Thursday, 21 August 2008

I'm fine… and how are you?

Why do radio journalists insist on wasting valuable airtime asking all and sundry about the state of their health? It's a mystery.

Whether it's Jeremy Vine or Eddie Mair, just about every blasted call follows the same tedious pattern:

"What do you think, Mr X?"
"Hello, Jeremy/Eddie [insert tedious presenter of your choice]; how are you?"
"I'm fine, Mr X; how are you?"
"I'm fine. Now, about house prices/dog fouling/obnoxious teenagers/telecoms rip-offs…"


Aaaagh. It drives me crazy.

To make matters worse, 90% of the population seem to think this is also necessary for business calls. I'm sorry, but I really don't want to give the details of my health to every poor soul manacled to their call-centre desk.
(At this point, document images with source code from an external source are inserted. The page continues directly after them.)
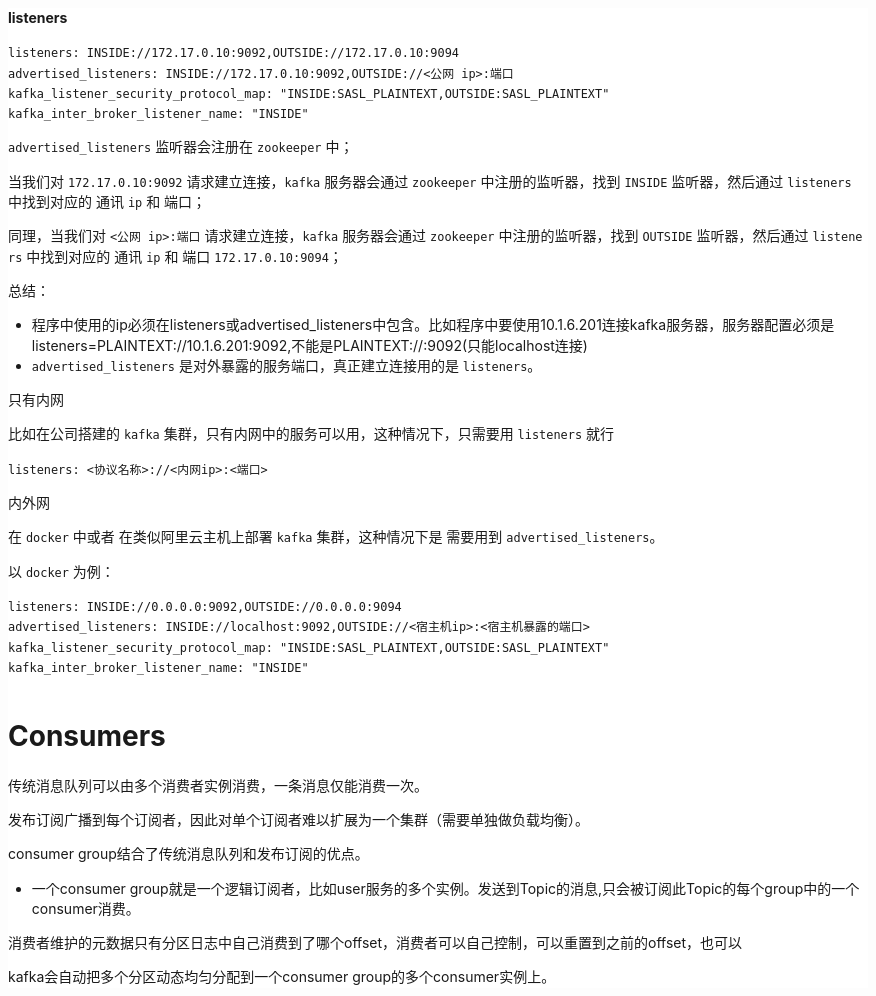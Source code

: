 

**listeners**

```properties
listeners: INSIDE://172.17.0.10:9092,OUTSIDE://172.17.0.10:9094
advertised_listeners: INSIDE://172.17.0.10:9092,OUTSIDE://<公网 ip>:端口
kafka_listener_security_protocol_map: "INSIDE:SASL_PLAINTEXT,OUTSIDE:SASL_PLAINTEXT"
kafka_inter_broker_listener_name: "INSIDE"
```

`advertised_listeners` 监听器会注册在 `zookeeper` 中；

当我们对 `172.17.0.10:9092`  请求建立连接，`kafka` 服务器会通过 `zookeeper` 中注册的监听器，找到 `INSIDE` 监听器，然后通过 `listeners` 中找到对应的 通讯 `ip` 和 端口；

同理，当我们对 `<公网 ip>:端口`  请求建立连接，`kafka` 服务器会通过 `zookeeper` 中注册的监听器，找到 `OUTSIDE` 监听器，然后通过 `listeners` 中找到对应的 通讯 `ip` 和 端口 `172.17.0.10:9094`；

总结：

- 程序中使用的ip必须在listeners或advertised_listeners中包含。比如程序中要使用10.1.6.201连接kafka服务器，服务器配置必须是listeners=PLAINTEXT://10.1.6.201:9092,不能是PLAINTEXT://:9092(只能localhost连接)
- `advertised_listeners` 是对外暴露的服务端口，真正建立连接用的是 `listeners`。



只有内网

比如在公司搭建的 `kafka` 集群，只有内网中的服务可以用，这种情况下，只需要用 `listeners` 就行

```
listeners: <协议名称>://<内网ip>:<端口>
```

内外网

在 `docker` 中或者 在类似阿里云主机上部署 `kafka` 集群，这种情况下是 需要用到 `advertised_listeners`。

以 `docker` 为例：

```properties
listeners: INSIDE://0.0.0.0:9092,OUTSIDE://0.0.0.0:9094
advertised_listeners: INSIDE://localhost:9092,OUTSIDE://<宿主机ip>:<宿主机暴露的端口>
kafka_listener_security_protocol_map: "INSIDE:SASL_PLAINTEXT,OUTSIDE:SASL_PLAINTEXT"
kafka_inter_broker_listener_name: "INSIDE"
```

# Consumers

传统消息队列可以由多个消费者实例消费，一条消息仅能消费一次。

发布订阅广播到每个订阅者，因此对单个订阅者难以扩展为一个集群（需要单独做负载均衡）。

consumer group结合了传统消息队列和发布订阅的优点。

- 一个consumer group就是一个逻辑订阅者，比如user服务的多个实例。发送到Topic的消息,只会被订阅此Topic的每个group中的一个consumer消费。

消费者维护的元数据只有分区日志中自己消费到了哪个offset，消费者可以自己控制，可以重置到之前的offset，也可以

kafka会自动把多个分区动态均匀分配到一个consumer group的多个consumer实例上。
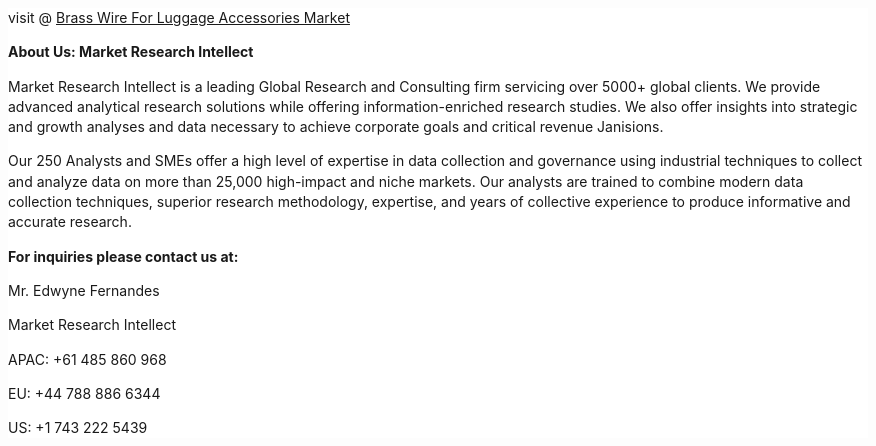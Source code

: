 visit&nbsp;@</strong>&nbsp;</span><span class="font-[700]"><a href="https://www.marketresearchintellect.com/product/global-brass-wire-for-luggage-accessories-market/?utm_source=Linkedin&utm_medium=026" target="_blank" data-tracking-control-name="article-ssr-frontend-pulse_little-text-block" data-tracking-will-navigate="" data-test-link="">Brass Wire For Luggage Accessories Market</a></span></p><p><strong><span class="font-[700]">About Us: Market Research Intellect</span></strong></p><p><span class="">Market Research Intellect is a leading Global Research and Consulting firm servicing over 5000+ global clients. We provide advanced analytical research solutions while offering information-enriched research studies.&nbsp;</span>We also offer insights into strategic and growth analyses and data necessary to achieve corporate goals and critical revenue Janisions.</p><p><span class="">Our 250 Analysts and SMEs offer a high level of expertise in data collection and governance using industrial techniques to collect and analyze data on more than 25,000 high-impact and niche markets. Our analysts are trained to combine modern data collection techniques, superior research methodology, expertise, and years of collective experience to produce informative and accurate research.</span></p><p><strong>For inquiries please contact us at:</strong></p><p>Mr. Edwyne Fernandes</p><p>Market Research Intellect</p><p>APAC: +61 485 860 968</p><p>EU: +44 788 886 6344</p><p>US: +1 743 222 5439</p>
You would think the centre managers would have realised what a total and utter waste of time this is and, given the overwhelming drive for profits over customer service, they'd have cut all this nonsense out of their "scripts" ages ago, but apparently not.

Or is it just that 90% of the population feel much more kindly disposed to their fellow human beings than I do?

1 comment:

dougalfish said...

Argh call-centre calls! - I immediately wrong foot them and say 'who are you?' repeatedly until they have to tell me and then I say 'no thanks' and slam the phone down!